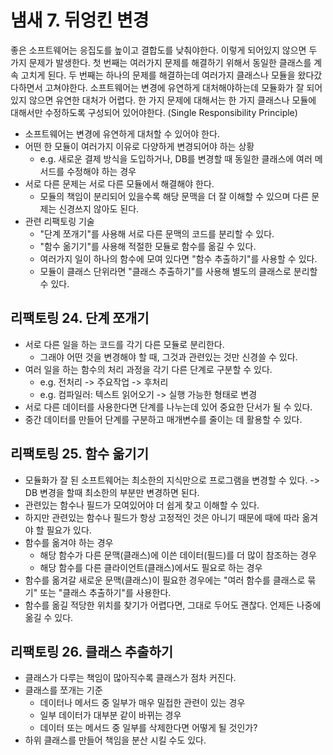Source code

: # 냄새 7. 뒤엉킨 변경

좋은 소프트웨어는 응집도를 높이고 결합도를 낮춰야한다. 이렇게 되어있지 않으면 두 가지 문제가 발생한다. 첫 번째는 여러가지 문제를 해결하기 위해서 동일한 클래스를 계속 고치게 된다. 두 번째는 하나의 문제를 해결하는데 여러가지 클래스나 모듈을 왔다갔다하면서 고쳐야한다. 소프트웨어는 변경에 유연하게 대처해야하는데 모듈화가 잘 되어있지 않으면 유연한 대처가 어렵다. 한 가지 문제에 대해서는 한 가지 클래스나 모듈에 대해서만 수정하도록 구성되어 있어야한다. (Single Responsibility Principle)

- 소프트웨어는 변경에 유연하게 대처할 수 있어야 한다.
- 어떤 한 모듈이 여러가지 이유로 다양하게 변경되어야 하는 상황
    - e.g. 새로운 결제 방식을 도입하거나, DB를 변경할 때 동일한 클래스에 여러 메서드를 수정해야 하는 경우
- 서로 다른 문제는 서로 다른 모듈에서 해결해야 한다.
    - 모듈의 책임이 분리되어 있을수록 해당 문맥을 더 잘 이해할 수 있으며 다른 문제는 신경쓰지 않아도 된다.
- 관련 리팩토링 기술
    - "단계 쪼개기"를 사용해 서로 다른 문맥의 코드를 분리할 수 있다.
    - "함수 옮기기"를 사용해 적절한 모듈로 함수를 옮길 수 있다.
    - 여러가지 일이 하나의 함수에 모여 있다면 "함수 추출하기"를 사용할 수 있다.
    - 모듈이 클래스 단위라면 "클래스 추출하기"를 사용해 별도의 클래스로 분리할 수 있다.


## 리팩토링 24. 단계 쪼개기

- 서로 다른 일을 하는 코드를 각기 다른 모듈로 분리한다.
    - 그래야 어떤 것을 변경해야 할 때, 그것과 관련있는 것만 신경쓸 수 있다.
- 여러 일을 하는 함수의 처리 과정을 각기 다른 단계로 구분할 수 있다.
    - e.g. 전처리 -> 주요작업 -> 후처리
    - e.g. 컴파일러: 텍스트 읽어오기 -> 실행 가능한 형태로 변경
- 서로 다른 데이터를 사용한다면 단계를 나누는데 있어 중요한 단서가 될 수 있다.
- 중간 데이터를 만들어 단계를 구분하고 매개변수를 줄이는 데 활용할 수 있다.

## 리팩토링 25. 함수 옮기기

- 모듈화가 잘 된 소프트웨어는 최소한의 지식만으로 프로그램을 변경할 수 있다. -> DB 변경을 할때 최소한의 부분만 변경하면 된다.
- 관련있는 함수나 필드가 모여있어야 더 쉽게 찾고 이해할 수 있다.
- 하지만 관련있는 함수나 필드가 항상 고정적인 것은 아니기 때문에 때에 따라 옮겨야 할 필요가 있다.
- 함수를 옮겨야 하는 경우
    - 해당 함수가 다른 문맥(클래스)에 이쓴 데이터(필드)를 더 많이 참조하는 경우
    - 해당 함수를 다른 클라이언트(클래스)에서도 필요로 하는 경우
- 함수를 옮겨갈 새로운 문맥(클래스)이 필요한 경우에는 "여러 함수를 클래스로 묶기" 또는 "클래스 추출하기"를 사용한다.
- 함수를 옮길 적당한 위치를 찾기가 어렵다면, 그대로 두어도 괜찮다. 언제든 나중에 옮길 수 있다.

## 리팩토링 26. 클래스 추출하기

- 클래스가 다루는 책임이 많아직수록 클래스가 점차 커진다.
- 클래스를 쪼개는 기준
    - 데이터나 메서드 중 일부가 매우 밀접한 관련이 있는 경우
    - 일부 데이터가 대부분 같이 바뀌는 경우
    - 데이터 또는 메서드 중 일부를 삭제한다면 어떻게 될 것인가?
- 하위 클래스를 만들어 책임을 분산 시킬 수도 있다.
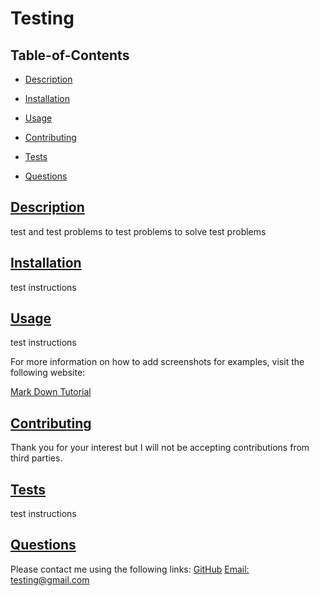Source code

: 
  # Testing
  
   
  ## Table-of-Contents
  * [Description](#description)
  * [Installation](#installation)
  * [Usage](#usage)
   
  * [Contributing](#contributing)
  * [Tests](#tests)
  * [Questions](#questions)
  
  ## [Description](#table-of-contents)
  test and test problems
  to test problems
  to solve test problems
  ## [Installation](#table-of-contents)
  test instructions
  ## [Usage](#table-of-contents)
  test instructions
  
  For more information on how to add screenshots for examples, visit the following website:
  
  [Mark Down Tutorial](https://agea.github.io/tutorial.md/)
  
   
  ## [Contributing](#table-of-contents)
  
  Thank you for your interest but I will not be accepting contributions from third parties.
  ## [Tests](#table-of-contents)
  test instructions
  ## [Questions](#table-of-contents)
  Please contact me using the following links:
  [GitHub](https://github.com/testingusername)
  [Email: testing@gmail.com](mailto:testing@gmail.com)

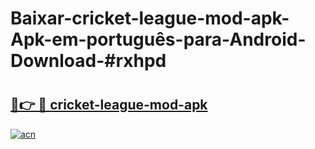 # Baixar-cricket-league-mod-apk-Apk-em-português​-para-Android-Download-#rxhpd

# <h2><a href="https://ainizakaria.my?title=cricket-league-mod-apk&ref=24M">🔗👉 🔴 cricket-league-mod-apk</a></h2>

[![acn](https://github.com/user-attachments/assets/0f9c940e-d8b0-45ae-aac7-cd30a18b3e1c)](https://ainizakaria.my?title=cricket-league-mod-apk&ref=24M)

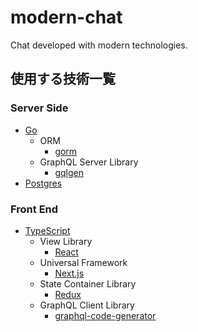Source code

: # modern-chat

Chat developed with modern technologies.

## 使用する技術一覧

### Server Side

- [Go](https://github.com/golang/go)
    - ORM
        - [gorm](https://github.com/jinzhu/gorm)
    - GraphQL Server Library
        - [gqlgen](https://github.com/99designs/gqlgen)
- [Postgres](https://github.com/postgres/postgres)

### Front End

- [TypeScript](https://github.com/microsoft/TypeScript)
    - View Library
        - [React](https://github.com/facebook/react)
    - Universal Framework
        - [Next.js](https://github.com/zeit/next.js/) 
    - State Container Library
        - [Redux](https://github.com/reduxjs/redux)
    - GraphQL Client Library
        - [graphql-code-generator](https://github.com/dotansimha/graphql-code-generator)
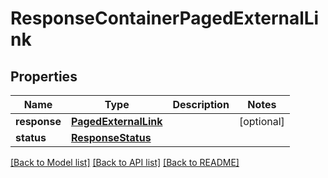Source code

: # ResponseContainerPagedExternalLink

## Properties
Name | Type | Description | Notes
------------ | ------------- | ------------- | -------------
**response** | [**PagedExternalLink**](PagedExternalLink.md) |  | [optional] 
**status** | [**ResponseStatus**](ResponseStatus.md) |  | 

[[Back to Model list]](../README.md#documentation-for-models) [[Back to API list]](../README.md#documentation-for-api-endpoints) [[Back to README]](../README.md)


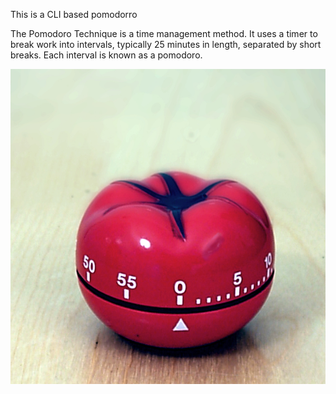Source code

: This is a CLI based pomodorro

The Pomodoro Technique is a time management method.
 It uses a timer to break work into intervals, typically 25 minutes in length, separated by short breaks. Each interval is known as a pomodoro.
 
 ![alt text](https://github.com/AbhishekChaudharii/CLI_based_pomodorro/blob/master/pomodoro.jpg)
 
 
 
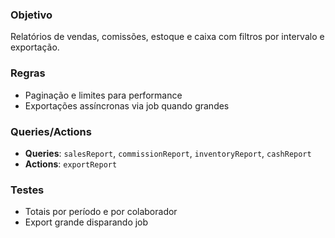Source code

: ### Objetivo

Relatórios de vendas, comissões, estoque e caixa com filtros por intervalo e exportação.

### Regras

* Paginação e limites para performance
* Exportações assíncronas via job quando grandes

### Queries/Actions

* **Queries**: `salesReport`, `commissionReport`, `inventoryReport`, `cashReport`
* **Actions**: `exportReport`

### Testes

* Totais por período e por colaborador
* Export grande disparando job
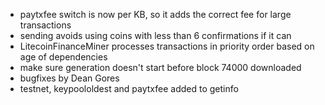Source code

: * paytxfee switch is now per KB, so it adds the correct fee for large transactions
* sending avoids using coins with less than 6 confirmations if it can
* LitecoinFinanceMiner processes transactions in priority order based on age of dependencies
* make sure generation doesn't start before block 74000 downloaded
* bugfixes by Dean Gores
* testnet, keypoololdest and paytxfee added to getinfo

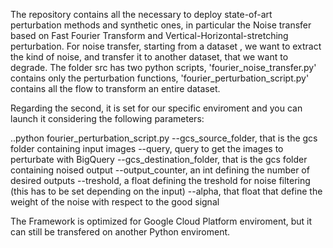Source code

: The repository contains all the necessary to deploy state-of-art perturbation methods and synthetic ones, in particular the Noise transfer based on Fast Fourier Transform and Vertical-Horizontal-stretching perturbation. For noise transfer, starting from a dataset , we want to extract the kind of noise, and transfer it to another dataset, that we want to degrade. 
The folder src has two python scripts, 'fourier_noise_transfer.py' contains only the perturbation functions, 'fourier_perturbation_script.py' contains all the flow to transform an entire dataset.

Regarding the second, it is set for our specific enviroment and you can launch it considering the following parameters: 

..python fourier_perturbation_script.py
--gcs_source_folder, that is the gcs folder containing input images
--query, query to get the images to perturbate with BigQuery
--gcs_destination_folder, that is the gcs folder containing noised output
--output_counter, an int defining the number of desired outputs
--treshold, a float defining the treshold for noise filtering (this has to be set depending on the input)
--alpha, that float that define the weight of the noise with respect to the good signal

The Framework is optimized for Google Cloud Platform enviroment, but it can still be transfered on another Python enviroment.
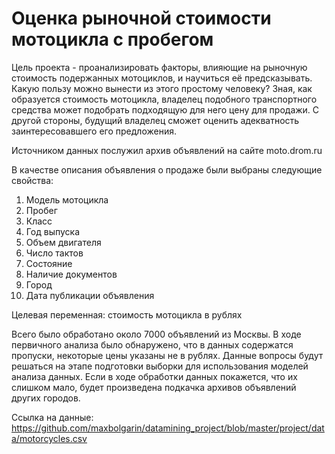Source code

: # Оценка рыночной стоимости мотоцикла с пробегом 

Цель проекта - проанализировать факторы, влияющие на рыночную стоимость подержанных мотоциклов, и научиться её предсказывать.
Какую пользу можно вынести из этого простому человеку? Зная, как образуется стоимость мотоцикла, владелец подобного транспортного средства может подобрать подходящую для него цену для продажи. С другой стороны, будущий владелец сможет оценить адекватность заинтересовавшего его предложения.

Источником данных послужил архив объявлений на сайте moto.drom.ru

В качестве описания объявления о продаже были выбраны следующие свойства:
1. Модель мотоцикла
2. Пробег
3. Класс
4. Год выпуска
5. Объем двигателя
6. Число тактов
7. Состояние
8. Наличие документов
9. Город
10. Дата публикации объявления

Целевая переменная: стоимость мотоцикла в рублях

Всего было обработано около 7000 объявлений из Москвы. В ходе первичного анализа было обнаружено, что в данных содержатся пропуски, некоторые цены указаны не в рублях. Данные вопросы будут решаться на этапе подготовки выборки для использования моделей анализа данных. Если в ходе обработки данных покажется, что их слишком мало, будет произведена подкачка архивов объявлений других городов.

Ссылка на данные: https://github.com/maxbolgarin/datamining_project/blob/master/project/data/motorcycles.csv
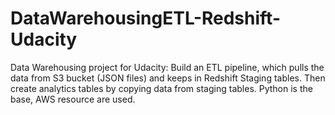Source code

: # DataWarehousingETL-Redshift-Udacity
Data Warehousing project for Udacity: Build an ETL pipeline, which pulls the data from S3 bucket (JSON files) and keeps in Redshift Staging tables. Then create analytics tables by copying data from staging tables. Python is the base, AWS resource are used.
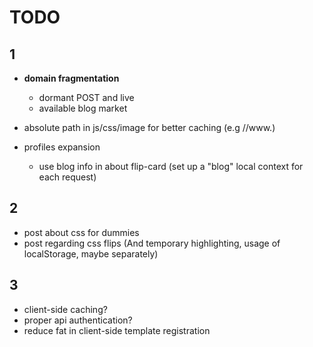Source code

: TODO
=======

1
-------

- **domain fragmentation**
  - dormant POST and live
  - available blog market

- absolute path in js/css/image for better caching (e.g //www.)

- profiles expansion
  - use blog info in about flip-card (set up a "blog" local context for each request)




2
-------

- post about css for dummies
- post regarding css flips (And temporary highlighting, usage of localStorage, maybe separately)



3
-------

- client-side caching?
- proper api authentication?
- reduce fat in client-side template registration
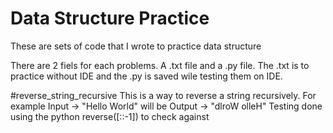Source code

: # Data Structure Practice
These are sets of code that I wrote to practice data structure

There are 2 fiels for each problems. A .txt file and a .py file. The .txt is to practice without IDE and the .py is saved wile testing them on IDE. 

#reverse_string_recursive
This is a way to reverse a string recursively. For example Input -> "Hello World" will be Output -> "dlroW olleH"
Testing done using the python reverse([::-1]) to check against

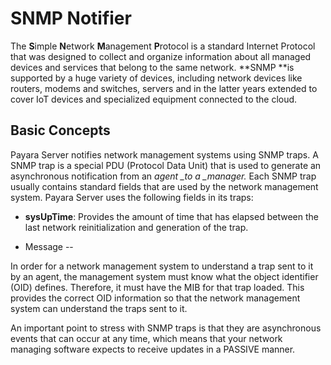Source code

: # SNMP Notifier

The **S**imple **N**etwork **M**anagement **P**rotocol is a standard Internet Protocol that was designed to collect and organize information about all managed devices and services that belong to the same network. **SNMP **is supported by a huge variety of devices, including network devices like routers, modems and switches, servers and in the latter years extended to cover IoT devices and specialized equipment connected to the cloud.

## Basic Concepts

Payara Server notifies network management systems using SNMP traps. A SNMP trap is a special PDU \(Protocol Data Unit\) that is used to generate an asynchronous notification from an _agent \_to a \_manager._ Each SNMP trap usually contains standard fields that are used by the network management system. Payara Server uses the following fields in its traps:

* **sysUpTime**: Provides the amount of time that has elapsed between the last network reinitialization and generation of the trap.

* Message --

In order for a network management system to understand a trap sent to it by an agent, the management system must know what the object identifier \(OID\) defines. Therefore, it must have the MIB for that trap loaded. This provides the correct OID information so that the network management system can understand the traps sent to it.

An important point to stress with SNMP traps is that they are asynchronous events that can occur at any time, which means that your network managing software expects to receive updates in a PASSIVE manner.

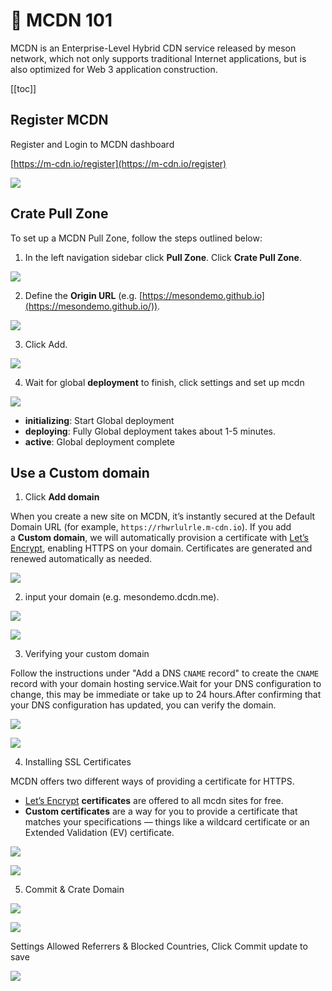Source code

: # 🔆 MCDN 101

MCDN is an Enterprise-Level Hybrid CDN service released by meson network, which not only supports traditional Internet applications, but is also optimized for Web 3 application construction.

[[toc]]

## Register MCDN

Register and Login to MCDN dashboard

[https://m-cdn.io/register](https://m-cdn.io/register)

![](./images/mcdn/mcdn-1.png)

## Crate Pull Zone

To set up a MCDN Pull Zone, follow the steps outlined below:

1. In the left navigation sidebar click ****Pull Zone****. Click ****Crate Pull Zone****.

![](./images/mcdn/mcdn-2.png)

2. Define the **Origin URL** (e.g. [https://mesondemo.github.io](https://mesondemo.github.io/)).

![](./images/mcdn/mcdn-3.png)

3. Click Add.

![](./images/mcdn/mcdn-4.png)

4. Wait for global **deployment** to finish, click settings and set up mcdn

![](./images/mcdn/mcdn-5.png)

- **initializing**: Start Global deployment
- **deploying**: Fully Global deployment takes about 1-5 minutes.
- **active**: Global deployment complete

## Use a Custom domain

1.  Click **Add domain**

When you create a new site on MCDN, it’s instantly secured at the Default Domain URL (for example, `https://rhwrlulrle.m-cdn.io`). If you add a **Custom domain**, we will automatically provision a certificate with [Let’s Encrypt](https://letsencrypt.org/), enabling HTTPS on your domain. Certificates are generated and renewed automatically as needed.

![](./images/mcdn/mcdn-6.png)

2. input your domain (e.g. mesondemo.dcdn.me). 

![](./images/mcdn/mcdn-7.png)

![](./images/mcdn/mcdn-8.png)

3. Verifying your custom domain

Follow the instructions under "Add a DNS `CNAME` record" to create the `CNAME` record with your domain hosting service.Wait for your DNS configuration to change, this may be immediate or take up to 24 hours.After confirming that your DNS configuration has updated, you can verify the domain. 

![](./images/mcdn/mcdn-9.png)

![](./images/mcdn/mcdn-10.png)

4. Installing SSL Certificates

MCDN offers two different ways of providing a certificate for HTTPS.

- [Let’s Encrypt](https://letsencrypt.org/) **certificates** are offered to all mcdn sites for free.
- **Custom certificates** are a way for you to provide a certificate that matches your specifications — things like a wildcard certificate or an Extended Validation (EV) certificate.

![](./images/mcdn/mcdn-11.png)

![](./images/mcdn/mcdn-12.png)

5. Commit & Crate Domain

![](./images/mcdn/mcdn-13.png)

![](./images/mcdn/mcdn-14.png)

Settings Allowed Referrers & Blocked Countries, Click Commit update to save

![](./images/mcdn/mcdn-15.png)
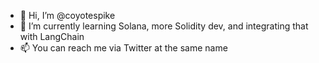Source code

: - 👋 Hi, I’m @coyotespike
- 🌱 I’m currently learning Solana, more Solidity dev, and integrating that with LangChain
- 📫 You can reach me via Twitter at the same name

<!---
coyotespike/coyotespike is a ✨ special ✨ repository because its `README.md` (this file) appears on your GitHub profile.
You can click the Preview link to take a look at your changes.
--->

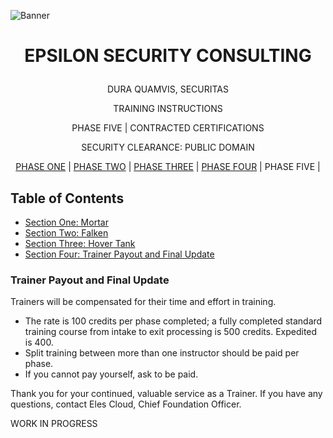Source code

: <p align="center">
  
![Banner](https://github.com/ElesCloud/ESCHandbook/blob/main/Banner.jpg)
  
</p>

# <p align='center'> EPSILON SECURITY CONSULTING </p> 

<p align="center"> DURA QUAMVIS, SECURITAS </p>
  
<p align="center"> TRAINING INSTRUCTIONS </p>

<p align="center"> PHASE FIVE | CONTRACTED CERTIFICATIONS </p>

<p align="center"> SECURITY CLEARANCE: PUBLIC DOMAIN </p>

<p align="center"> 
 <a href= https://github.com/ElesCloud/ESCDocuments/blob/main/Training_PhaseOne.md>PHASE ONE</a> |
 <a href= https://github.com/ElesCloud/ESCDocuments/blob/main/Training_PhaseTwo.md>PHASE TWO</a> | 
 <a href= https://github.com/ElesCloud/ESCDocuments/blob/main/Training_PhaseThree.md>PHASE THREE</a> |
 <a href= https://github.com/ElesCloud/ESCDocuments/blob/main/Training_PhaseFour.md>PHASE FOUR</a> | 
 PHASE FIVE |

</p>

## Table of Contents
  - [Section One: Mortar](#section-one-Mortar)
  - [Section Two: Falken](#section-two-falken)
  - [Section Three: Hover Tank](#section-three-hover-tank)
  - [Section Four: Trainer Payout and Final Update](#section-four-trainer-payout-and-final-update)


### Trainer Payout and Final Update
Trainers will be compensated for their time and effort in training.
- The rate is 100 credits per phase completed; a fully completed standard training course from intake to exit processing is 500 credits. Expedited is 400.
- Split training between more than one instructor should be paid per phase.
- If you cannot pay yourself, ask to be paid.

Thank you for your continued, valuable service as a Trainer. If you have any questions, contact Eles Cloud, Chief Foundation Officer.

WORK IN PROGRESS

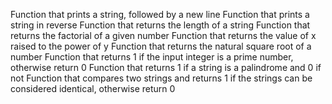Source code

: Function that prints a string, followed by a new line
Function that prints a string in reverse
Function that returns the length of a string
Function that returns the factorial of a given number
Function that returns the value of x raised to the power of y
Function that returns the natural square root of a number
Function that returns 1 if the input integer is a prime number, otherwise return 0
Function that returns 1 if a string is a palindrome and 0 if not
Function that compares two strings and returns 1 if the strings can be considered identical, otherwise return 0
•••
• [Exercise objective]: Set down exactly the lines of the data above, beginning with the line that has "- 관련있는 함수나 필드가 모여있어야 더 쉽게 찾고 이해할 수 있다." and ending with the line that has "- 데이터나 메서드 중 일부가 매우 밀접한 관련이 있는 경우", and no others.

• [Task output]:
- 관련있는 함수나 필드가 모여있어야 더 쉽게 찾고 이해할 수 있다.
- 하지만 관련있는 함수나 필드가 항상 고정적인 것은 아니기 때문에 때에 따라 옮겨야 할 필요가 있다.
- 함수를 옮겨야 하는 경우
    - 해당 함수가 다른 문맥(클래스)에 이쓴 데이터(필드)를 더 많이 참조하는 경우
    - 해당 함수를 다른 클라이언트(클래스)에서도 필요로 하는 경우
- 함수를 옮겨갈 새로운 문맥(클래스)이 필요한 경우에는 "여러 함수를 클래스로 묶기" 또는 "클래스 추출하기"를 사용한다.
- 함수를 옮길 적당한 위치를 찾기가 어렵다면, 그대로 두어도 괜찮다. 언제든 나중에 옮길 수 있다.

## 리팩토링 26. 클래스 추출하기

- 클래스가 다루는 책임이 많아직수록 클래스가 점차 커진다.
- 클래스를 쪼개는 기준
    - 데이터나 메서드 중 일부가 매우 밀접한 관련이 있는 경우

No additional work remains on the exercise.